* YOUR INSTRUCTIONS *
A faithful copy of the entries is needed, one that leaves out the pictures.

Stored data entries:
※ ※ ※
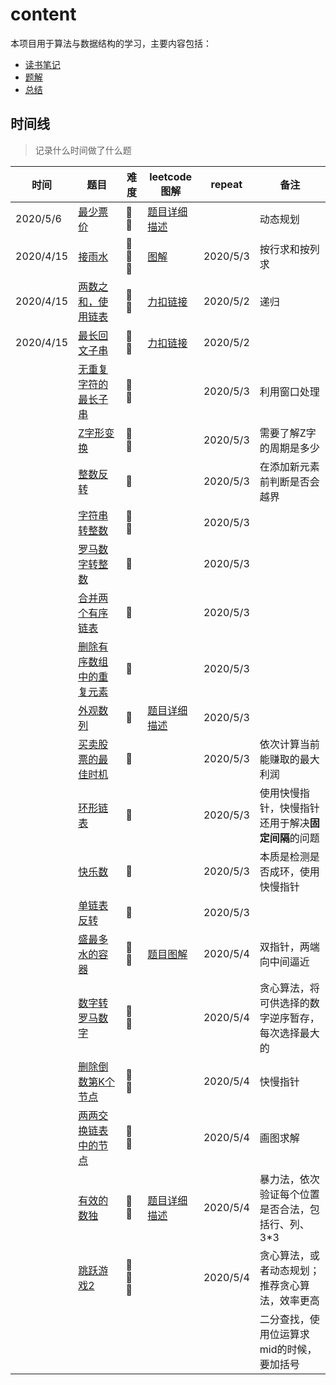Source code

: # content
本项目用于算法与数据结构的学习，主要内容包括：

- [读书笔记](./doc/算法与数据结构.md)
- [题解](./doc/算法与数据结构练习.md)
- [总结](./doc/数据结构与算法.xmind)

## 时间线 
> 记录什么时间做了什么题

| 时间      | 题目                                                         | 难度 | leetcode图解                                                 | repeat   | 备注                                               |
| --------- | ------------------------------------------------------------ | ---- | ------------------------------------------------------------ | -------- | -------------------------------------------------- |
| 2020/5/6  | [最少票价](./src/com/me/leetcode/dynamicprogramming/MinCostTickets.java) | 🌟🌟   | [题目详细描述](https://leetcode-cn.com/problems/minimum-cost-for-tickets/) |          | 动态规划                                           |
| 2020/4/15 | [接雨水](./src/com/me/leetcode/solution/CatchRains.java)     | 🌟🌟🌟  | [图解](https://leetcode-cn.com/problems/trapping-rain-water/solution/xiang-xi-tong-su-de-si-lu-fen-xi-duo-jie-fa-by-w-8/) | 2020/5/3 | 按行求和按列求                                     |
| 2020/4/15 | [两数之和，使用链表](./src/com/me/leetcode/linkedlist/ListNode.java) | 🌟🌟   | [力扣链接](https://leetcode-cn.com/problems/add-two-numbers/) | 2020/5/2 | 递归                                               |
| 2020/4/15 | [最长回文子串](./src/com/me/leetcode/solution/Palindrome.java) | 🌟🌟   | [力扣链接](https://leetcode-cn.com/problems/longest-palindromic-substring/) | 2020/5/2 |                                                    |
|           | [无重复字符的最长子串](./src/com/me/leetcode/practice/StringPractice.java) | 🌟🌟   |                                                              | 2020/5/3 | 利用窗口处理                                       |
|           | [Z字形变换](./src/com/me/leetcode/practice/StringPractice.java) | 🌟🌟   |                                                              | 2020/5/3 | 需要了解Z字的周期是多少                            |
|           | [整数反转](./src/com/me/leetcode/practice/IntegerPractice.java) | 🌟    |                                                              | 2020/5/3 | 在添加新元素前判断是否会越界                       |
|           | [字符串转整数](./src/com/me/leetcode/practice/IntegerPractice.java) | 🌟🌟   |                                                              | 2020/5/3 |                                                    |
|           | [罗马数字转整数](./src/com/me/leetcode/practice/IntegerPractice.java) | 🌟    |                                                              | 2020/5/3 |                                                    |
|           | [合并两个有序链表](./src/com/me/leetcode/linkedlist/LinkedList.java) | 🌟    |                                                              | 2020/5/3 |                                                    |
|           | [删除有序数组中的重复元素](./src/com/me/leetcode/practice/ArrayPractice.java) | 🌟    |                                                              | 2020/5/3 |                                                    |
|           | [外观数列](./src/com/me/leetcode/practice/IntegerPractice.java) | 🌟    | [题目详细描述](https://leetcode-cn.com/problems/count-and-say/) | 2020/5/3 |                                                    |
|           | [买卖股票的最佳时机](./src/com/me/leetcode/solution/Solution.java) | 🌟    |                                                              | 2020/5/3 | 依次计算当前能赚取的最大利润                       |
|           | [环形链表](./src/com/me/leetcode/linkedlist/LinkedList.java) | 🌟    |                                                              | 2020/5/3 | 使用快慢指针，快慢指针还用于解决**固定间隔**的问题 |
|           | [快乐数](./src/com/me/leetcode/practice/IntegerPractice.java) | 🌟    |                                                              | 2020/5/3 | 本质是检测是否成环，使用快慢指针                   |
|           | [单链表反转](./src/com/me/leetcode/linkedlist/LinkedList.java) | 🌟    |                                                              | 2020/5/3 |                                                    |
|           | [盛最多水的容器](./src/com/me/leetcode/solution/Solution.java) | 🌟🌟   | [题目图解](https://leetcode-cn.com/problems/container-with-most-water/) | 2020/5/4 | 双指针，两端向中间逼近                             |
|           | [数字转罗马数字](./src/com/me/leetcode/practice/IntegerPractice.java) | 🌟🌟   |                                                              | 2020/5/4 | 贪心算法，将可供选择的数字逆序暂存，每次选择最大的 |
|           | [删除倒数第K个节点](./src/com/me/leetcode/linkedlist/LinkedList.java) | 🌟🌟   |                                                              | 2020/5/4 | 快慢指针                                           |
|           | [两两交换链表中的节点](./src/com/me/leetcode/linkedlist/LinkedList.java) | 🌟🌟   |                                                              | 2020/5/4 | 画图求解                                           |
|           | [有效的数独](./src/com/me/leetcode/solution/Sudoku.java)     | 🌟🌟   | [题目详细描述](https://leetcode-cn.com/problems/valid-sudoku/) | 2020/5/4 | 暴力法，依次验证每个位置是否合法，包括行、列、3\*3 |
|           | [跳跃游戏2](./src/com/me/leetcode/dynamicprogramming/Jump.java) | 🌟🌟🌟  |                                                              | 2020/5/4 | 贪心算法，或者动态规划；推荐贪心算法，效率更高     |
|           |                                                              |      |                                                              |          | 二分查找，使用位运算求mid的时候，要加括号          |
※ ※ ※
* RESULT FOR THIS EXERCISE *
Source code

: # content
本项目用于算法与数据结构的学习，主要内容包括：

- [读书笔记](./doc/算法与数据结构.md)
- [题解](./doc/算法与数据结构练习.md)
- [总结](./doc/数据结构与算法.xmind)

## 时间线 
> 记录什么时间做了什么题

| 时间      | 题目                                                         | 难度 | leetcode图解                                                 | repeat   | 备注                                               |
| --------- | ------------------------------------------------------------ | ---- | ------------------------------------------------------------ | -------- | -------------------------------------------------- |
| 2020/5/6  | [最少票价](./src/com/me/leetcode/dynamicprogramming/MinCostTickets.java) | 🌟🌟   | [题目详细描述](https://leetcode-cn.com/problems/minimum-cost-for-tickets/) |          | 动态规划                                           |
| 2020/4/15 | [接雨水](./src/com/me/leetcode/solution/CatchRains.java)     | 🌟🌟🌟  | [图解](https://leetcode-cn.com/problems/trapping-rain-water/solution/xiang-xi-tong-su-de-si-lu-fen-xi-duo-jie-fa-by-w-8/) | 2020/5/3 | 按行求和按列求                                     |
| 2020/4/15 | [两数之和，使用链表](./src/com/me/leetcode/linkedlist/ListNode.java) | 🌟🌟   | [力扣链接](https://leetcode-cn.com/problems/add-two-numbers/) | 2020/5/2 | 递归                                               |
| 2020/4/15 | [最长回文子串](./src/com/me/leetcode/solution/Palindrome.java) | 🌟🌟   | [力扣链接](https://leetcode-cn.com/problems/longest-palindromic-substring/) | 2020/5/2 |                                                    |
|           | [无重复字符的最长子串](./src/com/me/leetcode/practice/StringPractice.java) | 🌟🌟   |                                                              | 2020/5/3 | 利用窗口处理                                       |
|           | [Z字形变换](./src/com/me/leetcode/practice/StringPractice.java) | 🌟🌟   |                                                              | 2020/5/3 | 需要了解Z字的周期是多少                            |
|           | [整数反转](./src/com/me/leetcode/practice/IntegerPractice.java) | 🌟    |                                                              | 2020/5/3 | 在添加新元素前判断是否会越界                       |
|           | [字符串转整数](./src/com/me/leetcode/practice/IntegerPractice.java) | 🌟🌟   |                                                              | 2020/5/3 |                                                    |
|           | [罗马数字转整数](./src/com/me/leetcode/practice/IntegerPractice.java) | 🌟    |                                                              | 2020/5/3 |                                                    |
|           | [合并两个有序链表](./src/com/me/leetcode/linkedlist/LinkedList.java) | 🌟    |                                                              | 2020/5/3 |                                                    |
|           | [删除有序数组中的重复元素](./src/com/me/leetcode/practice/ArrayPractice.java) | 🌟    |                                                              | 2020/5/3 |                                                    |
|           | [外观数列](./src/com/me/leetcode/practice/IntegerPractice.java) | 🌟    | [题目详细描述](https://leetcode-cn.com/problems/count-and-say/) | 2020/5/3 |                                                    |
|           | [买卖股票的最佳时机](./src/com/me/leetcode/solution/Solution.java) | 🌟    |                                                              | 2020/5/3 | 依次计算当前能赚取的最大利润                       |
|           | [环形链表](./src/com/me/leetcode/linkedlist/LinkedList.java) | 🌟    |                                                              | 2020/5/3 | 使用快慢指针，快慢指针还用于解决**固定间隔**的问题 |
|           | [快乐数](./src/com/me/leetcode/practice/IntegerPractice.java) | 🌟    |                                                              | 2020/5/3 | 本质是检测是否成环，使用快慢指针                   |
|           | [单链表反转](./src/com/me/leetcode/linkedlist/LinkedList.java) | 🌟    |                                                              | 2020/5/3 |                                                    |
|           | [盛最多水的容器](./src/com/me/leetcode/solution/Solution.java) | 🌟🌟   | [题目图解](https://leetcode-cn.com/problems/container-with-most-water/) | 2020/5/4 | 双指针，两端向中间逼近                             |
|           | [数字转罗马数字](./src/com/me/leetcode/practice/IntegerPractice.java) | 🌟🌟   |                                                              | 2020/5/4 | 贪心算法，将可供选择的数字逆序暂存，每次选择最大的 |
|           | [删除倒数第K个节点](./src/com/me/leetcode/linkedlist/LinkedList.java) | 🌟🌟   |                                                              | 2020/5/4 | 快慢指针                                           |
|           | [两两交换链表中的节点](./src/com/me/leetcode/linkedlist/LinkedList.java) | 🌟🌟   |                                                              | 2020/5/4 | 画图求解                                           |
|           | [有效的数独](./src/com/me/leetcode/solution/Sudoku.java)     | 🌟🌟   | [题目详细描述](https://leetcode-cn.com/problems/valid-sudoku/) | 2020/5/4 | 暴力法，依次验证每个位置是否合法，包括行、列、3\*3 |
|           | [跳跃游戏2](./src/com/me/leetcode/dynamicprogramming/Jump.java) | 🌟🌟🌟  |                                                              | 2020/5/4 | 贪心算法，或者动态规划；推荐贪心算法，效率更高     |
|           |                                                              |      |                                                              |          | 二分查找，使用位运算求mid的时候，要加括号          |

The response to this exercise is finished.